Is your quality agreement fit-for-purpose?May 07, 2019
Author: Melanie Ziehm, AbbVie Quality Director
A commitment to quality is essential to deliver safe, effective products that solve serious health issues and have a remarkable impact on people’s lives. This is demonstrated through development and implementation of a robust quality system designed to meet both customer and regulatory requirements. Product realization depends on the quality system to establish and maintain a state of control while facilitating continuous improvement.
A well-designed quality system has a global scope, incorporating guidelines from all relevant markets. This assures data quality and integrity through adherence to quality standards, policies and procedures. It also allows for the identification of benefits and risks which can be made available to those involved in making quality decisions. To expedite change, flexibility within the quality system is essential.

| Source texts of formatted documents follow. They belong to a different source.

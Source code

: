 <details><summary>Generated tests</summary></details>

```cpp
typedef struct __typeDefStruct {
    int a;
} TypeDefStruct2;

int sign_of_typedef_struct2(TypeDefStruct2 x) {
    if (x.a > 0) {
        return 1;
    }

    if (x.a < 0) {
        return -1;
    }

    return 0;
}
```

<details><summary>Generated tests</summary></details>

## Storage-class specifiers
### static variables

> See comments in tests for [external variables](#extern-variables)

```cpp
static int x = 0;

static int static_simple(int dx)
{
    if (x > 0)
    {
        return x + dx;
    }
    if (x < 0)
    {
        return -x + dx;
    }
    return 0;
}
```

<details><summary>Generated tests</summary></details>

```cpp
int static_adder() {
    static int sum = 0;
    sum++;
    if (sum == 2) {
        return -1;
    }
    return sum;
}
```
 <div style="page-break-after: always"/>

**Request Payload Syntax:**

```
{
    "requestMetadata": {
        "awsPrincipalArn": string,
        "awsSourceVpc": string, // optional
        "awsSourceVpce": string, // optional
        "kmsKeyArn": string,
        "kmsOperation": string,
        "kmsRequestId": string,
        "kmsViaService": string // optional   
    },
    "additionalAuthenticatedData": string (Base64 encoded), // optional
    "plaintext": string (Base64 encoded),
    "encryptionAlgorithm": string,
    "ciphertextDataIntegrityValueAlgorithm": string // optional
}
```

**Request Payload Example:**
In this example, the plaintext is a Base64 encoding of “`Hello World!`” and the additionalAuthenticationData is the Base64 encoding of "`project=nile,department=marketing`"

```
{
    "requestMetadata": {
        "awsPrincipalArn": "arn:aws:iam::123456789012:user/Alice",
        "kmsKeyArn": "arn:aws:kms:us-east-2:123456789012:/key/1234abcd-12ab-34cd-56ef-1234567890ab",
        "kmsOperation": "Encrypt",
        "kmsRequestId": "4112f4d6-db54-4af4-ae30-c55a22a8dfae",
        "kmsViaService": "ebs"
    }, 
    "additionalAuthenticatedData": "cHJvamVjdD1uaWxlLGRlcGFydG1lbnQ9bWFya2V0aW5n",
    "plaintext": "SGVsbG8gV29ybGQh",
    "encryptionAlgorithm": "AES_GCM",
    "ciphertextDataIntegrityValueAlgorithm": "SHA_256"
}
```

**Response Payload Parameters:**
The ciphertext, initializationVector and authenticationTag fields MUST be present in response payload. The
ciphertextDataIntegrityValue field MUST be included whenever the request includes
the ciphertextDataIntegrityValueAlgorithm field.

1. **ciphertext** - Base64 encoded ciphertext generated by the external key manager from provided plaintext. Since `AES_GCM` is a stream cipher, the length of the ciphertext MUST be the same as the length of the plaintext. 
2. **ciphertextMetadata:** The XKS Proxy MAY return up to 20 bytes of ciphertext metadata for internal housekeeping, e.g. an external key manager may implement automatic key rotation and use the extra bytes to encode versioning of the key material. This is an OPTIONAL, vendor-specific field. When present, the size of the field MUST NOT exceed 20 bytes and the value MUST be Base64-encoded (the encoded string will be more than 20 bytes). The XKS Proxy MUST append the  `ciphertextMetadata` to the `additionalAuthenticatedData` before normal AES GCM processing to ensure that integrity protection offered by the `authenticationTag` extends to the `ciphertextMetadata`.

A global quality system assures cross-site compliance
To deliver on customer objectives, contract development and manufacturing organizations (CDMOs) typically operate across multiple geographical locations, each of which can be audited by a variety of different agencies. Centers of excellence ensure the quality system remains the same globally. Improvements to the quality system are implemented worldwide with input from the center of excellence members globally to maintain cross-site consistency. A specific site may be renowned as a center of excellence for a particular manufacturing capability or may perform a dedicated function of the quality system. This highlights the importance of embedding site-specific quality requirements within the global quality system.